If you believe that upstart Darwin, real intelligence is the result of millions (or some greater illion) years of evolution. Expecting a cheap imitation to learn to perform a difficult pattern analysis with a short amount if training is either a case of hubris or extreme optimisim. If I had to guess, I would say both. Around us are a vast (albeit dwindling) variety of animals that all have wonderful examples of neural networks. We are lucky in that we have such great models to work from, we should learn from them. I would like to use a neural network model as a starting point for a processor that learns and moves like a living creature. Recent work with hardware based neural networks have performed superbly at voice recognition. The focus on the timing between the neurons, an aspect not accounted for in the simplified model, was a key differentiator. The animal brain is superb at cycles such as the motion of the legs while running. Once the basic cycle is learned, the system will be taught to adjust for rough terrain, different speeds, and quick changes of direction. If the behavior of a single muscle is analyzed, we see it has a pattern of contracting and releasing timed with the activity it is performing. The brain controls all the muscles in parallel, as well as absorbing input from the various senses.
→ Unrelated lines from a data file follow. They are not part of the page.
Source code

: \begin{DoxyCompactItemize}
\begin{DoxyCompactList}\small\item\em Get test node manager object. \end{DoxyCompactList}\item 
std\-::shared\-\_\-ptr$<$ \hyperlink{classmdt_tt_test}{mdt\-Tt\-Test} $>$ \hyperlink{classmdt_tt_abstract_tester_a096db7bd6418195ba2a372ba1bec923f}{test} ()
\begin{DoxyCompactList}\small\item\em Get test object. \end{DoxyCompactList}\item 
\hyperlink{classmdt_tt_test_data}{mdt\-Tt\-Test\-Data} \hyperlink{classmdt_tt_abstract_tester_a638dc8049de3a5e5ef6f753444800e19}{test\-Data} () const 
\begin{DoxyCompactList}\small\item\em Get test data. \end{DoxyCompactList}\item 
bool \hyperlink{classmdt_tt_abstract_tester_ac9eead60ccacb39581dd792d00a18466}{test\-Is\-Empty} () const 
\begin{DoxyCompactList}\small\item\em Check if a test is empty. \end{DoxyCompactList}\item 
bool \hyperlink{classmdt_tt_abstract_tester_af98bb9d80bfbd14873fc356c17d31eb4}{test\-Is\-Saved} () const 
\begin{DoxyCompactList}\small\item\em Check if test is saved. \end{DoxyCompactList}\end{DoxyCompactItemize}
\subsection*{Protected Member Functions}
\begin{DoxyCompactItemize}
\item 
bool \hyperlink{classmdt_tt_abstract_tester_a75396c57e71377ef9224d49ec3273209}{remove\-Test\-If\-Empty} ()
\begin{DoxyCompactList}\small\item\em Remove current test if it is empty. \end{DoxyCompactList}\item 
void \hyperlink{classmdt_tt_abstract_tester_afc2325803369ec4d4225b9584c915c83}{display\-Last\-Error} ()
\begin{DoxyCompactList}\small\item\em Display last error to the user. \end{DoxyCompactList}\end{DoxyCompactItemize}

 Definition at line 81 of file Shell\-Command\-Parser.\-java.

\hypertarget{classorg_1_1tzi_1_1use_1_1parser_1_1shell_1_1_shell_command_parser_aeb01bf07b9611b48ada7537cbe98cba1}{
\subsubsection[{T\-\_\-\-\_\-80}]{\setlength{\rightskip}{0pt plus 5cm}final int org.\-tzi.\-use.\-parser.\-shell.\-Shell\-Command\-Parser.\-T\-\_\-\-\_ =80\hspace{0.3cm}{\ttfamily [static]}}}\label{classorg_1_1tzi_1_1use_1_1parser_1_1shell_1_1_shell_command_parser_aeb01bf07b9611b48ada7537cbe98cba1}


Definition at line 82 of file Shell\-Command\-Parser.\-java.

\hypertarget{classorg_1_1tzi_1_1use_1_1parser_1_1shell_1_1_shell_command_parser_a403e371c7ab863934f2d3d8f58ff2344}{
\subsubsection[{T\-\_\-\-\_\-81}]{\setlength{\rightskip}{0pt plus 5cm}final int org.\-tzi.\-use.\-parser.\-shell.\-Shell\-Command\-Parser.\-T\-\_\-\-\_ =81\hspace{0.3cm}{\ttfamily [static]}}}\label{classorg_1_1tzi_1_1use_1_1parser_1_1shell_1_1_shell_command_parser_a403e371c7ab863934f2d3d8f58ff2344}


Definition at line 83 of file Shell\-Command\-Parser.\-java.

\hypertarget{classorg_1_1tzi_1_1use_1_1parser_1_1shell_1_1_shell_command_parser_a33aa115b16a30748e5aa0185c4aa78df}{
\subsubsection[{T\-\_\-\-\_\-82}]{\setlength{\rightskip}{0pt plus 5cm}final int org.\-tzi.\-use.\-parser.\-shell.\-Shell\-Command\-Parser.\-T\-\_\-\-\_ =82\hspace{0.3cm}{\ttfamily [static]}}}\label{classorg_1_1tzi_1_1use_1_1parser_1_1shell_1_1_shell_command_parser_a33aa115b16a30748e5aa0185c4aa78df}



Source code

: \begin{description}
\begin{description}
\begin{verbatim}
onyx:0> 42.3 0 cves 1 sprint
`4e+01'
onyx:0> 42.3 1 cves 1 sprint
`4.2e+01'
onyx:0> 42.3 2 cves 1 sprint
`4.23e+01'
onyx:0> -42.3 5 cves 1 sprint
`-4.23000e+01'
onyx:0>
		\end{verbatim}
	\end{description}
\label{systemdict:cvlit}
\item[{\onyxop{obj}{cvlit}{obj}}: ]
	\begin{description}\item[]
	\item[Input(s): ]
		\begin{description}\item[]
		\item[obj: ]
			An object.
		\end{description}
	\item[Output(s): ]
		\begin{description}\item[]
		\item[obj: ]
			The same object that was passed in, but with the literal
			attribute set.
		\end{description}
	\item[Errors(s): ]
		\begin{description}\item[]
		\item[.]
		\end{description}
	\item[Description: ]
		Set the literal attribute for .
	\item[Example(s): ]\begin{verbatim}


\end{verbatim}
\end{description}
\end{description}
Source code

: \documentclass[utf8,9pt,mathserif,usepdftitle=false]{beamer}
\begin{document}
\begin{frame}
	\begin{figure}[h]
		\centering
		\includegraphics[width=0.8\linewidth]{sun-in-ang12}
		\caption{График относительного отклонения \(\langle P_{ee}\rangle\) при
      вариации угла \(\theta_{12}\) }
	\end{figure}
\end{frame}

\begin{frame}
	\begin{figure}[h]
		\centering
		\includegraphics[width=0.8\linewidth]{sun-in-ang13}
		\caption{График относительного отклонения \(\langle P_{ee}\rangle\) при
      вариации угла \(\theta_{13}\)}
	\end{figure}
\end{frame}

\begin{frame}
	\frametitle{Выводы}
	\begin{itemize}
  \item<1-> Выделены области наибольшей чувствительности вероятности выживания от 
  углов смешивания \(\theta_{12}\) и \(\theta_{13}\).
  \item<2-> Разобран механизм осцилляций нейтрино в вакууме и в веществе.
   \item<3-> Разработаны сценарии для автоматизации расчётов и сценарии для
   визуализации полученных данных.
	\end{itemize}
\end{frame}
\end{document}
This cycle can be seen as a continuously adapting system built out of: 1) a desired process (running), 2) the state of the muscles and other organ systems, 3) a prerecorded expectation of the flow odf the process, 4) and the inputs to the senses. In order for a cycle to progress, some aspect of the output must be fed back in as input. Additionally, a portion of the system must remain aloof and compare the actual end result with the desired end result, using that to tune the behavior of the system. The best result will come from an interdisciplinary approach: the system should be engineered as a mix of software and hardware, traditional engineering techniques and genetic algorithms, using everything learned from biology, especially animal physiology. The latest advancements in materials science will be needed for making motive systems that get maximal energy for minimal weight. Currently, we can program a robot that can walk. I want to develop a robot that can learn to run.

And to run it will take great advances in Operating Systems. An animal receives and processes a vast amount of information from all its senses at the same time. Layers upon layers of transformations turn this information into action. Future events are predicted in space-time with a high degree of accuracy and an even higher degree of fault tolerance. Some of this is reflected in the way that current robotic systems work, but we have much to learn. We need to develop systems where parallelism moves from being a difficult concept to handle to the primary tool of development.

National Security

For years, our distance from other countries provided us with security.  We were an Island Nation.  Once our manifest destiny was completed, there was no significant threat left in our hemisphere, and we were too far from the nations of the old world for them to threaten us.  Even the attack on Pearl Harbor was far away:  Hawaii was not a state, just an island protectorate in the middle of the Pacific.  Since WWII, we have grown more and more used to the concept of global threat.  We were in a staring contest with Russia, half a world away.  The threat of ballistic missiles carrying nuclear warheads made the end of the world seem plausible, but it was abstract.  Mutually Assured Destruction was the word of the day:  If they try to take us out, they will take themselves out, and they are not going to do that.  We fought proxy wars and ran tank maneuvers at NTC and in Germany.